What is being asked - Return every line below in which "mathbb" appears.
*** Entries provided Section Begins ***
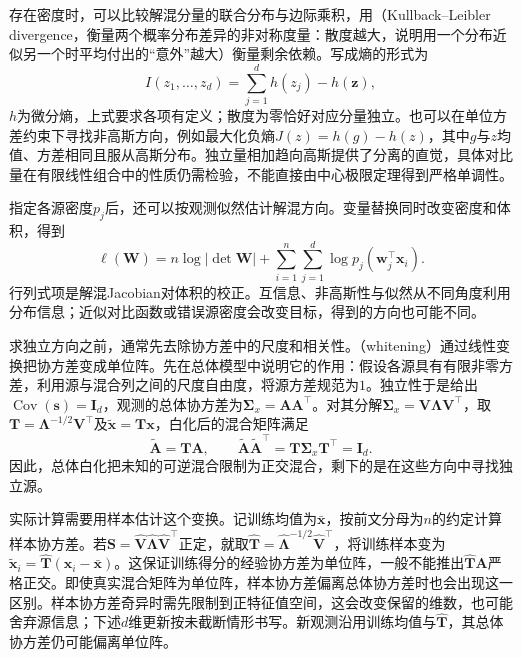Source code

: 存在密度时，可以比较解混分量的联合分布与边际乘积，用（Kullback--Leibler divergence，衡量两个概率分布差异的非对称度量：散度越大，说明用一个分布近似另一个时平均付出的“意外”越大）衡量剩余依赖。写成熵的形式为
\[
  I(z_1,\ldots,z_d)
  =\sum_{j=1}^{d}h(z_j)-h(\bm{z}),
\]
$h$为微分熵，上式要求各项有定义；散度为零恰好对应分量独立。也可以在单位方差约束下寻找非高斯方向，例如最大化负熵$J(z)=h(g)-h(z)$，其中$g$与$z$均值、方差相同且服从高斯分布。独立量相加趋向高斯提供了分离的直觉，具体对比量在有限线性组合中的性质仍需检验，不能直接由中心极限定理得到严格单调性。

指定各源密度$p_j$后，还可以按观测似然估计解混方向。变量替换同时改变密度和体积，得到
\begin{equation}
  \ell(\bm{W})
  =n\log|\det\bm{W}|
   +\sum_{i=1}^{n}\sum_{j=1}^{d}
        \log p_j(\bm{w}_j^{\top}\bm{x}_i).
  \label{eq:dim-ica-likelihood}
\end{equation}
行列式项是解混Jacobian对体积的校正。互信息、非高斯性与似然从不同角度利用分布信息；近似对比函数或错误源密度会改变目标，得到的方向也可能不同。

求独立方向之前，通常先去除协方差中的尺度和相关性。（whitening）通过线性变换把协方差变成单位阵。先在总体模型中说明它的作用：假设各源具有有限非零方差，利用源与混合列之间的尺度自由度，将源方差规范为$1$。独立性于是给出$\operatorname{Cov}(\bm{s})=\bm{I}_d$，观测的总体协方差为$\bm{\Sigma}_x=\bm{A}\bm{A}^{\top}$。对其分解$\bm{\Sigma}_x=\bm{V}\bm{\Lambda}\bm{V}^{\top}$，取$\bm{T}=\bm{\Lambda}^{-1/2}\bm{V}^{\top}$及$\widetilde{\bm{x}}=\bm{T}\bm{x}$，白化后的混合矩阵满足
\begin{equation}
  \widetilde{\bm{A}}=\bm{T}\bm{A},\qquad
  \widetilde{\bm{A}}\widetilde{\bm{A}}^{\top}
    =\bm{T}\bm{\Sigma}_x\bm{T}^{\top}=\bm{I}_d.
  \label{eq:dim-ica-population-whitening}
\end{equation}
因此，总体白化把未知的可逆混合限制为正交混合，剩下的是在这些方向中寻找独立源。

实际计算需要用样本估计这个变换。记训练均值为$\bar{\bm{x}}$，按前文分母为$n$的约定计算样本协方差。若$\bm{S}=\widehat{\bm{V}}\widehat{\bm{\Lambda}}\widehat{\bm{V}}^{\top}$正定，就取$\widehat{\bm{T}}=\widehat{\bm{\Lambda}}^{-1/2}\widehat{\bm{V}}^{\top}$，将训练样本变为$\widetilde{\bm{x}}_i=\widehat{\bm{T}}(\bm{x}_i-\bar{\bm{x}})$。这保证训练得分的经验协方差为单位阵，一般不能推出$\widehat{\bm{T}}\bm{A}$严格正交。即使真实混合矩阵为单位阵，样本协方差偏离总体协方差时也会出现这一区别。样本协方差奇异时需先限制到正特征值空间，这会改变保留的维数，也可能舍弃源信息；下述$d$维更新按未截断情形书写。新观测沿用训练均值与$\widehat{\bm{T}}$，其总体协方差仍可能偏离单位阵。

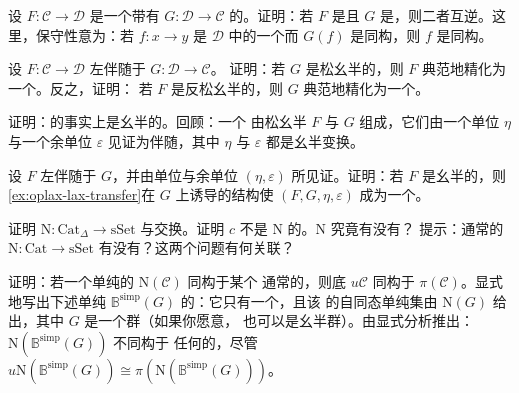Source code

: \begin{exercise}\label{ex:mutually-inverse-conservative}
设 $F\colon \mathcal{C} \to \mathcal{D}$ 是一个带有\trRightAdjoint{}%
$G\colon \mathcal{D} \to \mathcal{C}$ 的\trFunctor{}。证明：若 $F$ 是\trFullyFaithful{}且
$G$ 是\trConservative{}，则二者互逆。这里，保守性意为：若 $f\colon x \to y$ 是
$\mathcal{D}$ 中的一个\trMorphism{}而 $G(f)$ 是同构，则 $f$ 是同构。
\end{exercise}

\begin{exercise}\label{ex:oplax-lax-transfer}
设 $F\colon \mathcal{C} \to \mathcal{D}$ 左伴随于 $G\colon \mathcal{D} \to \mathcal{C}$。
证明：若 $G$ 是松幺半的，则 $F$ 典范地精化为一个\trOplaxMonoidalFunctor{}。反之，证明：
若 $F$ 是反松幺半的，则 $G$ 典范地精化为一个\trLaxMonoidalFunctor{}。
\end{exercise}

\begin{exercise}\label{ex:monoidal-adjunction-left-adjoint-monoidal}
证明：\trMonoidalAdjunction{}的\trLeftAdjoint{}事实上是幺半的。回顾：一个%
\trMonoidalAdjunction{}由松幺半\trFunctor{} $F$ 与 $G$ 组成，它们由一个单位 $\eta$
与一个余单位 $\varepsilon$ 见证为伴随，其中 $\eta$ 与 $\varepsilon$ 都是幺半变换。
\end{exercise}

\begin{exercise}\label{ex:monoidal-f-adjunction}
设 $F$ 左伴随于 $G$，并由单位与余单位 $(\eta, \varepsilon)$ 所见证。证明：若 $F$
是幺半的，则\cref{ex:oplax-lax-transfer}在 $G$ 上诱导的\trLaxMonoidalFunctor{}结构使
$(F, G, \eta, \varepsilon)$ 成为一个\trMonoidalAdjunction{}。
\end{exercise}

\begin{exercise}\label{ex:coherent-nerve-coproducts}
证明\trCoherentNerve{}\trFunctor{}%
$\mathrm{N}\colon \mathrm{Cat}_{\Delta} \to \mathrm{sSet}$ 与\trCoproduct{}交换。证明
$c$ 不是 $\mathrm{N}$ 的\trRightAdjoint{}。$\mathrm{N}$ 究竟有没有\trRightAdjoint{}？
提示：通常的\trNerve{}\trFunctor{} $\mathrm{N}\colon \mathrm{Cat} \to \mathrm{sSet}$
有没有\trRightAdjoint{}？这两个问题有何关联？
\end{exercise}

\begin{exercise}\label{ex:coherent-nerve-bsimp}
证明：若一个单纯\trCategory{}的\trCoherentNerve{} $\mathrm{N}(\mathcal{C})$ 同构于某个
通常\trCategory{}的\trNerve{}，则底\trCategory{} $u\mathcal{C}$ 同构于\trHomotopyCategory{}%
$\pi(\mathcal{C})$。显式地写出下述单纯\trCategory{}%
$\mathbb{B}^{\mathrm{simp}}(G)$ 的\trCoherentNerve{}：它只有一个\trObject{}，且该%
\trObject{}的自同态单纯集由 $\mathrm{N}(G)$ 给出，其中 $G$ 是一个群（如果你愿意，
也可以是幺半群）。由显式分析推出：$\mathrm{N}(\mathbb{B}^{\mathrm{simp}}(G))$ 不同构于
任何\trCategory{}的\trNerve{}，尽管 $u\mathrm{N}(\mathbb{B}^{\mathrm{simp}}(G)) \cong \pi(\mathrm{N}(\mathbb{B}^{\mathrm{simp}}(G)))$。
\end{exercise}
*** Entries provided Section Ends ***
Output for this task -
$\mathbb{B}^{\mathrm{simp}}(G)$ 的\trCoherentNerve{}：它只有一个\trObject{}，且该%
也可以是幺半群）。由显式分析推出：$\mathrm{N}(\mathbb{B}^{\mathrm{simp}}(G))$ 不同构于
任何\trCategory{}的\trNerve{}，尽管 $u\mathrm{N}(\mathbb{B}^{\mathrm{simp}}(G)) \cong \pi(\mathrm{N}(\mathbb{B}^{\mathrm{simp}}(G)))$。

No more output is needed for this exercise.